_INPUT DATA_
────────────────────
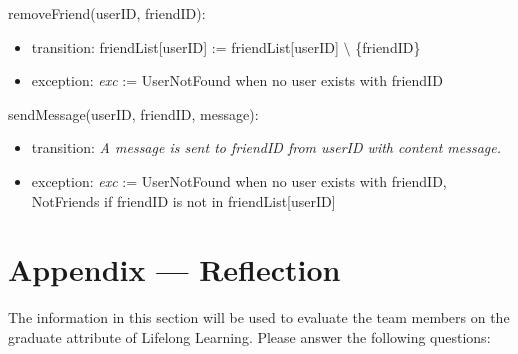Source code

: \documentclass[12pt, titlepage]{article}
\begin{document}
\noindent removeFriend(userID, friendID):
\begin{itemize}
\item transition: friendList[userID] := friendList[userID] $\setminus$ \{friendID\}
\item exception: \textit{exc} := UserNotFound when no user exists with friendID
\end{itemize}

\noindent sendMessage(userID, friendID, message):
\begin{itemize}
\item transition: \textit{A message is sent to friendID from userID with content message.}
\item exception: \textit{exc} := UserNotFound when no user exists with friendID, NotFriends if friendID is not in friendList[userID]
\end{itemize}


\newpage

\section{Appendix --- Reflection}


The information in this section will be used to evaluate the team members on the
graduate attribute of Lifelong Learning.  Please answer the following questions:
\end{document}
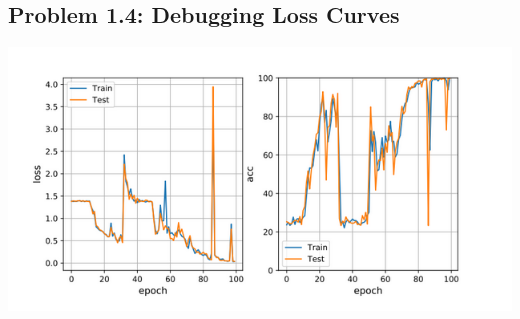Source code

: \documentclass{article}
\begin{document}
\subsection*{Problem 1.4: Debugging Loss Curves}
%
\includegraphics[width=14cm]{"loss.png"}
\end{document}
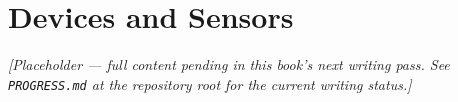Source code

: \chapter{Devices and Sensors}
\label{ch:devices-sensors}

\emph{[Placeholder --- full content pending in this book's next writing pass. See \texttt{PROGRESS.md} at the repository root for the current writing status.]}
────────────────────
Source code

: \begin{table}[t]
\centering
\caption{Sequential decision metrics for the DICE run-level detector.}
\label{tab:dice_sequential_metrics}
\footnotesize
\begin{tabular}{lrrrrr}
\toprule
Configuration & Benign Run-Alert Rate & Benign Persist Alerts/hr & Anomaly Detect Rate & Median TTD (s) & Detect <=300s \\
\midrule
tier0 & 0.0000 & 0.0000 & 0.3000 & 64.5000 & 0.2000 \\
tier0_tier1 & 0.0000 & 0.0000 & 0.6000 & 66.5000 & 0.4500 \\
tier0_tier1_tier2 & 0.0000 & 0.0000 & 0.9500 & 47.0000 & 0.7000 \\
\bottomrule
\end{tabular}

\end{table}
────────────────────
Copy all lines of the preceding data that hold the word "friendList".

\item transition: friendList[userID] := friendList[userID] $\setminus$ \{friendID\}
\item exception: \textit{exc} := UserNotFound when no user exists with friendID, NotFriends if friendID is not in friendList[userID]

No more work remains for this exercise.